Gimme a break here. Jackie Warner? Butch. With makeup. But still butch.
Butch is an energy. It’s that THING, like pheromones. It’s NOT a haircut or a piece of clothing or even a single attitude. IT IS WHO WE ARE. It’s not a ‘put on’ or for show. It is very real and manifests in as many unique ways as there are different kinds of dogs (for example). A poodle and a German Shepherd are both dogs. Very different kinds of dogs, but still dogs, none the less. And NO, not ALL butches are dogs…….wuf
Bow to the wow.
Deb, I agree with you that butch is an energy thing but I wouldn’t call Ellen or Jackie Warner butch!! I might say they had butch tendencies but then that’s saying that whoever’s the aggressor in the relationship is butch?
Raye, what do you think?
I’m intrigued by Deb and Fran’s posts about Butch being an energy, being dominant, being in charge. I don’t personally like the label, but my friends call me a high femme. I curl my hair every day, wear dresses, put together cute outfits, giggle, bat my lashes, wear full makeup every day… I think you get the picture. But I usually date andro girls or other femmes (although usually less girlie than me) and I take charge, pay for things, drive, etc. Does that make me butch? Sometimes I love to be pampered, yes, but I love treating my woman well. But secretly, I would love to at least try a relationship with a very butch girl and be treated like a princess (but not a pillow princess, of course). It might be hard for me though to pause my relationship habits.

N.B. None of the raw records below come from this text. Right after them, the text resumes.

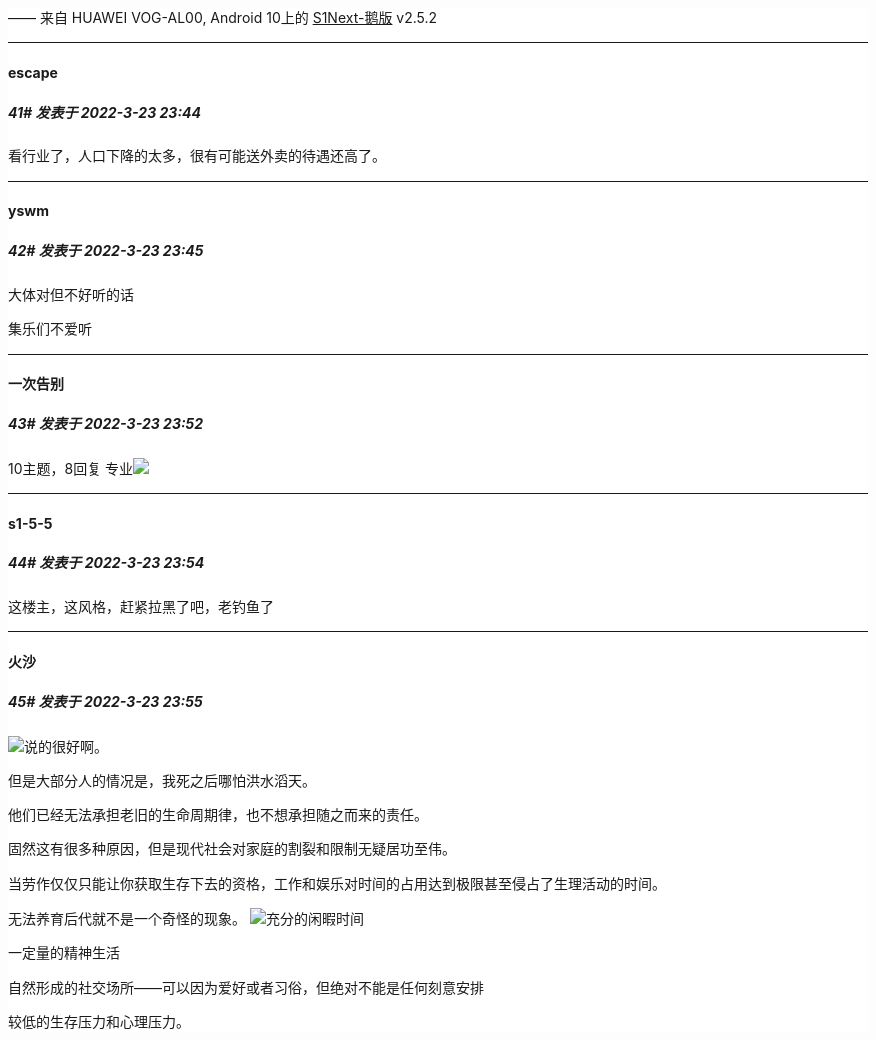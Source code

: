 —— 来自 HUAWEI VOG-AL00, Android 10上的 [S1Next-鹅版](https://github.com/ykrank/S1-Next/releases) v2.5.2

*****

####  escape  
##### 41#       发表于 2022-3-23 23:44

看行业了，人口下降的太多，很有可能送外卖的待遇还高了。

*****

####  yswm  
##### 42#       发表于 2022-3-23 23:45

大体对但不好听的话

集乐们不爱听

*****

####  一次告别  
##### 43#       发表于 2022-3-23 23:52

10主题，8回复
专业<img src="https://p.sda1.dev/5/6a393a996e82429998fcad2a58288acc/IMG_CMP_266508896.jpeg" referrerpolicy="no-referrer">

*****

####  s1-5-5  
##### 44#       发表于 2022-3-23 23:54

这楼主，这风格，赶紧拉黑了吧，老钓鱼了

*****

####  火沙  
##### 45#       发表于 2022-3-23 23:55

<img src="https://static.saraba1st.com/image/smiley/face2017/072.png" referrerpolicy="no-referrer">说的很好啊。

但是大部分人的情况是，我死之后哪怕洪水滔天。

他们已经无法承担老旧的生命周期律，也不想承担随之而来的责任。

固然这有很多种原因，但是现代社会对家庭的割裂和限制无疑居功至伟。

当劳作仅仅只能让你获取生存下去的资格，工作和娱乐对时间的占用达到极限甚至侵占了生理活动的时间。

无法养育后代就不是一个奇怪的现象。
<img src="https://static.saraba1st.com/image/smiley/face2017/084.png" referrerpolicy="no-referrer">充分的闲暇时间

一定量的精神生活

自然形成的社交场所——可以因为爱好或者习俗，但绝对不能是任何刻意安排

较低的生存压力和心理压力。

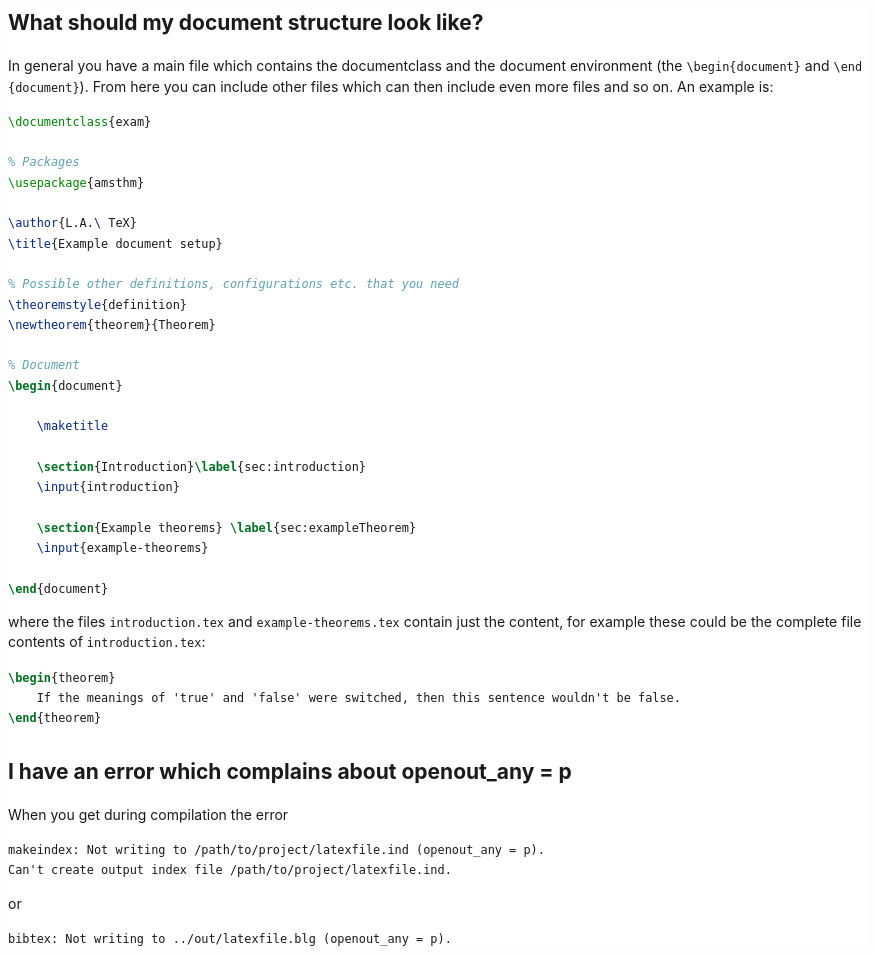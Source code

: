 ## What should my document structure look like?

In general you have a main file which contains the documentclass and the document environment (the `\begin{document}` and `\end{document}`).
From here you can include other files which can then include even more files and so on.
An example is:

```latex
\documentclass{exam}

% Packages
\usepackage{amsthm}

\author{L.A.\ TeX}
\title{Example document setup}

% Possible other definitions, configurations etc. that you need
\theoremstyle{definition}
\newtheorem{theorem}{Theorem}

% Document
\begin{document}

    \maketitle

    \section{Introduction}\label{sec:introduction}
    \input{introduction}

    \section{Example theorems} \label{sec:exampleTheorem}
    \input{example-theorems}

\end{document}
```

where the files `introduction.tex` and `example-theorems.tex` contain just the content, for example these could be the complete file contents of `introduction.tex`:

```latex
\begin{theorem}
    If the meanings of 'true' and 'false' were switched, then this sentence wouldn't be false.
\end{theorem}
```

## I have an error which complains about openout_any = p

When you get during compilation the error
```
makeindex: Not writing to /path/to/project/latexfile.ind (openout_any = p).
Can't create output index file /path/to/project/latexfile.ind.
```

or
```
bibtex: Not writing to ../out/latexfile.blg (openout_any = p).
```
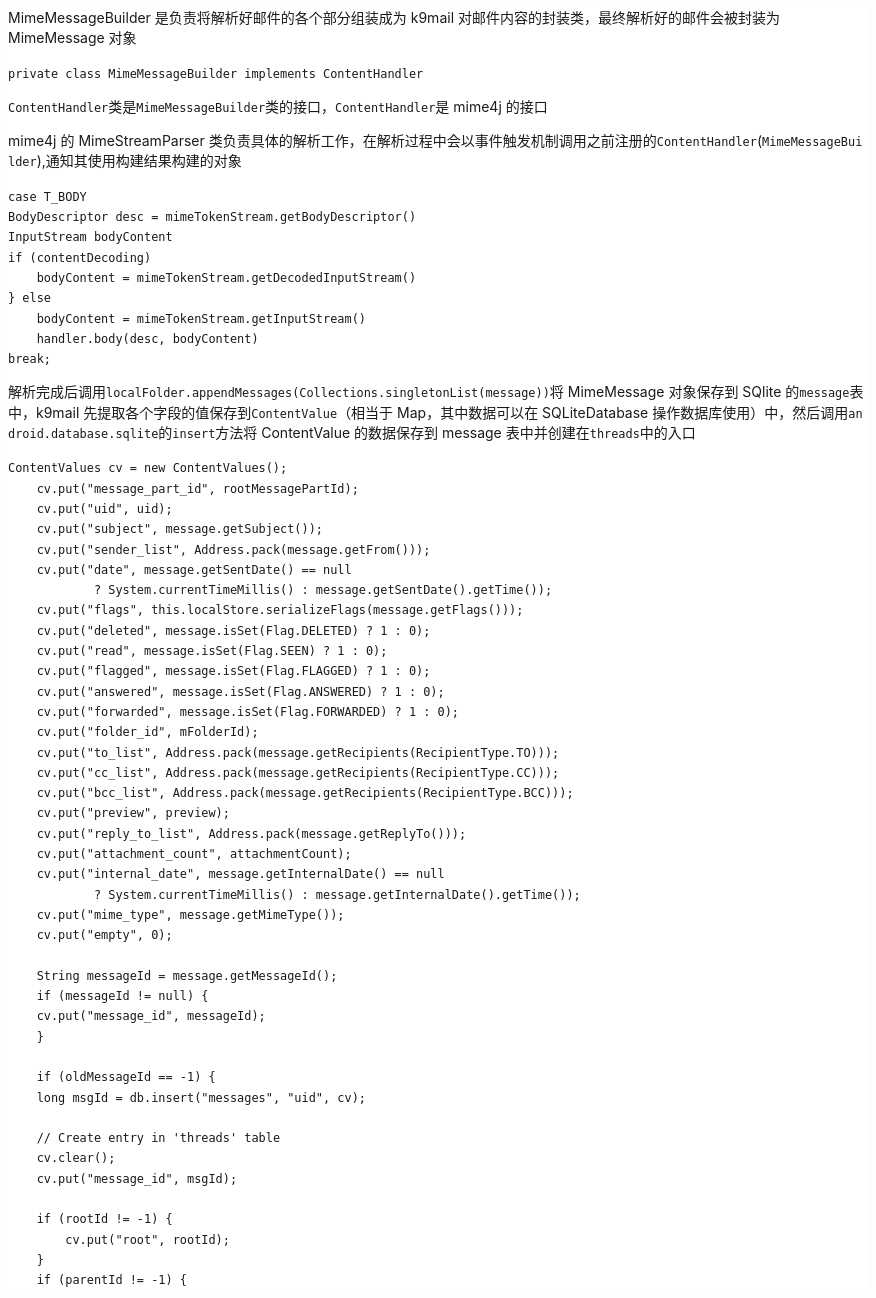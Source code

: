 MimeMessageBuilder 是负责将解析好邮件的各个部分组装成为 k9mail 对邮件内容的封装类，最终解析好的邮件会被封装为 MimeMessage 对象
```
private class MimeMessageBuilder implements ContentHandler
```
`ContentHandler`类是`MimeMessageBuilder`类的接口，`ContentHandler`是 mime4j 的接口

mime4j 的 MimeStreamParser 类负责具体的解析工作，在解析过程中会以事件触发机制调用之前注册的`ContentHandler`(`MimeMessageBuilder`),通知其使用构建结果构建的对象
```
case T_BODY
BodyDescriptor desc = mimeTokenStream.getBodyDescriptor()
InputStream bodyContent
if (contentDecoding) 
    bodyContent = mimeTokenStream.getDecodedInputStream()
} else 
    bodyContent = mimeTokenStream.getInputStream()
    handler.body(desc, bodyContent)
break;
```
解析完成后调用`localFolder.appendMessages(Collections.singletonList(message))`将 MimeMessage 对象保存到 SQlite 的`message`表中，k9mail 先提取各个字段的值保存到`ContentValue`（相当于 Map，其中数据可以在 SQLiteDatabase 操作数据库使用）中，然后调用`android.database.sqlite`的`insert`方法将 ContentValue 的数据保存到 message 表中并创建在`threads`中的入口

```
ContentValues cv = new ContentValues();
    cv.put("message_part_id", rootMessagePartId);
    cv.put("uid", uid);
    cv.put("subject", message.getSubject());
    cv.put("sender_list", Address.pack(message.getFrom()));
    cv.put("date", message.getSentDate() == null
            ? System.currentTimeMillis() : message.getSentDate().getTime());
    cv.put("flags", this.localStore.serializeFlags(message.getFlags()));
    cv.put("deleted", message.isSet(Flag.DELETED) ? 1 : 0);
    cv.put("read", message.isSet(Flag.SEEN) ? 1 : 0);
    cv.put("flagged", message.isSet(Flag.FLAGGED) ? 1 : 0);
    cv.put("answered", message.isSet(Flag.ANSWERED) ? 1 : 0);
    cv.put("forwarded", message.isSet(Flag.FORWARDED) ? 1 : 0);
    cv.put("folder_id", mFolderId);
    cv.put("to_list", Address.pack(message.getRecipients(RecipientType.TO)));
    cv.put("cc_list", Address.pack(message.getRecipients(RecipientType.CC)));
    cv.put("bcc_list", Address.pack(message.getRecipients(RecipientType.BCC)));
    cv.put("preview", preview);
    cv.put("reply_to_list", Address.pack(message.getReplyTo()));
    cv.put("attachment_count", attachmentCount);
    cv.put("internal_date", message.getInternalDate() == null
            ? System.currentTimeMillis() : message.getInternalDate().getTime());
    cv.put("mime_type", message.getMimeType());
    cv.put("empty", 0);

    String messageId = message.getMessageId();
    if (messageId != null) {
    cv.put("message_id", messageId);
    }

	if (oldMessageId == -1) {
    long msgId = db.insert("messages", "uid", cv);

    // Create entry in 'threads' table
    cv.clear();
    cv.put("message_id", msgId);

    if (rootId != -1) {
        cv.put("root", rootId);
    }
    if (parentId != -1) {
```
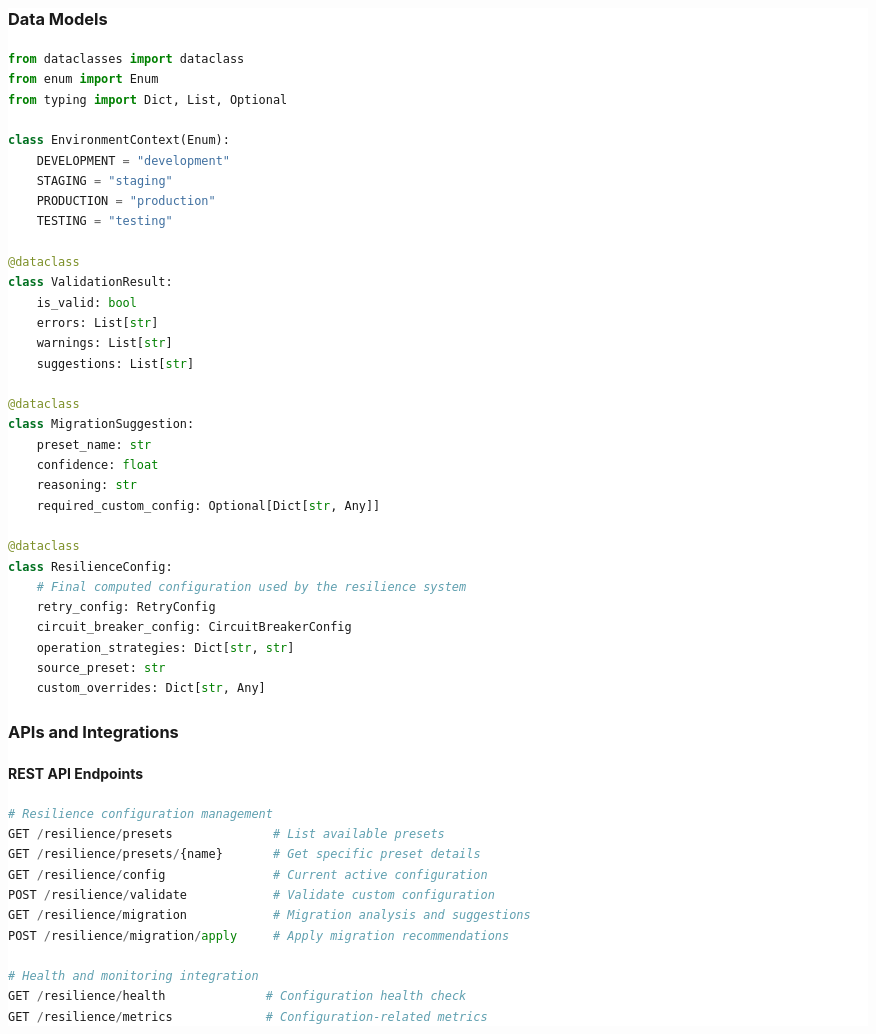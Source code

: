 ### Data Models

```python
from dataclasses import dataclass
from enum import Enum
from typing import Dict, List, Optional

class EnvironmentContext(Enum):
    DEVELOPMENT = "development"
    STAGING = "staging"
    PRODUCTION = "production"
    TESTING = "testing"

@dataclass
class ValidationResult:
    is_valid: bool
    errors: List[str]
    warnings: List[str]
    suggestions: List[str]

@dataclass
class MigrationSuggestion:
    preset_name: str
    confidence: float
    reasoning: str
    required_custom_config: Optional[Dict[str, Any]]

@dataclass
class ResilienceConfig:
    # Final computed configuration used by the resilience system
    retry_config: RetryConfig
    circuit_breaker_config: CircuitBreakerConfig
    operation_strategies: Dict[str, str]
    source_preset: str
    custom_overrides: Dict[str, Any]
```

### APIs and Integrations

#### REST API Endpoints
```python
# Resilience configuration management
GET /resilience/presets              # List available presets
GET /resilience/presets/{name}       # Get specific preset details
GET /resilience/config               # Current active configuration
POST /resilience/validate            # Validate custom configuration
GET /resilience/migration            # Migration analysis and suggestions
POST /resilience/migration/apply     # Apply migration recommendations

# Health and monitoring integration
GET /resilience/health              # Configuration health check
GET /resilience/metrics             # Configuration-related metrics
```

Hillary I think if you were with a really butch girl, you would probably find more of your femininity surfacing in those circumstances but I don’t think that femme or butch is just about your energy. A femme can be dominant. I think opposites attract due to their personalities of dominant & more submissive be they femme subs or butch subs because believe it or not butch subs DO in fact exist. I know this because I have had butch subs REALLY attracted to me. But my gf was always about paying her own way and handling her business before me. Now she is a stay at home wifey and she likes it just fine most of the time. I love that she does this because without what she does for me by staying at home, I would be worn out by the stress of my shiftwork and the demands of my job. Without her I would be a mess. She chooses to do this. I don’t force her. To me, this makes her just as strong if not stronger than she was before. I think you are beautiful just as you are as a strong, independent femme and you should date whomever you so choose. However, allowing yourself to be cared for like a princess is not a crime and doesn’t mean you are more or less of a femme, it is well overdue if it is something you would like. BTW what attracted me to my femme gf was the fact that the first paid date we went on was to a biker rally in Galveston to which she invited me AND my son to dinner…. and she paid. That was hot.